Aboriginal Art gets a show in New York City that attracted Melik Kaylan. His review in the Wall Street Journal captures the fascination and frustration Westerners feel with this compelling body of work:
How to look at Aboriginal painting? If we knew nothing else, the sheer joyous vitality of the images themselves—with their dot-pattern chiaroscuros, elemental colors and buzzing lines—would amply satisfy the eye. But as the exhibition shows us, there’s a great deal more to know, a host of backstories that deepen and illuminate our sense of the art—and often leave us baffled by its mysteries. The paintings themselves are full of embedded narratives connected to the Dreaming, the Aboriginal genesis mythology—itself a series of disparate narratives, as most genesis mythologies are.

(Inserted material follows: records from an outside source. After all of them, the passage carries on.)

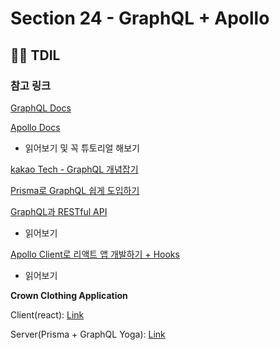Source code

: # Section 24 - GraphQL + Apollo

## :raising_hand_man: TDIL

### 참고 링크

[GraphQL Docs](https://graphql.org/)

[Apollo Docs](https://www.apollographql.com/docs/)

- 읽어보기 및 꼭 튜토리얼 해보기

[kakao Tech - GraphQL 개념잡기](https://tech.kakao.com/2019/08/01/graphql-basic/)

[Prisma로 GraphQL 쉽게 도입하기](https://medium.com/labelstore/prisma%EB%A1%9C-graphql%EC%9D%84-%EC%89%BD%EA%B2%8C-%EB%8F%84%EC%9E%85%ED%95%98%EA%B8%B0-fa64dcf63382)

[GraphQL과 RESTful API](https://www.holaxprogramming.com/2018/01/20/graphql-vs-restful-api/)

- 읽어보기

[Apollo Client로 리액트 앱 개발하기 + Hooks](https://www.daleseo.com/graphql-react-apollo-client/)

- 읽어보기

**Crown Clothing Application**

Client(react): [Link](https://github.com/shmoon2917/graphql-lesson)

Server(Prisma + GraphQL Yoga): [Link](https://github.com/shmoon2917/crwn-clothing-prisma)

In looking at Aboriginal art, we are, after all, looking back at our species in a more primitive state, though it sounds politically incorrect to say so. The asymmetries between the sexes, the guarding of male power with secrecy, the tribally enforced segregation and the like should not detract from our enjoyment of the art. Such things do present a painful quandary to strict multiculturalists who would like all genders and cultures to be interchangeably equal when, alas, many of their favored subcultures don’t see things that way. But for the rest of us, the show offers a chance to enjoy a glimpse of how, eons ago, in an ancient landscape, our species was able to find patterns of beauty in nature.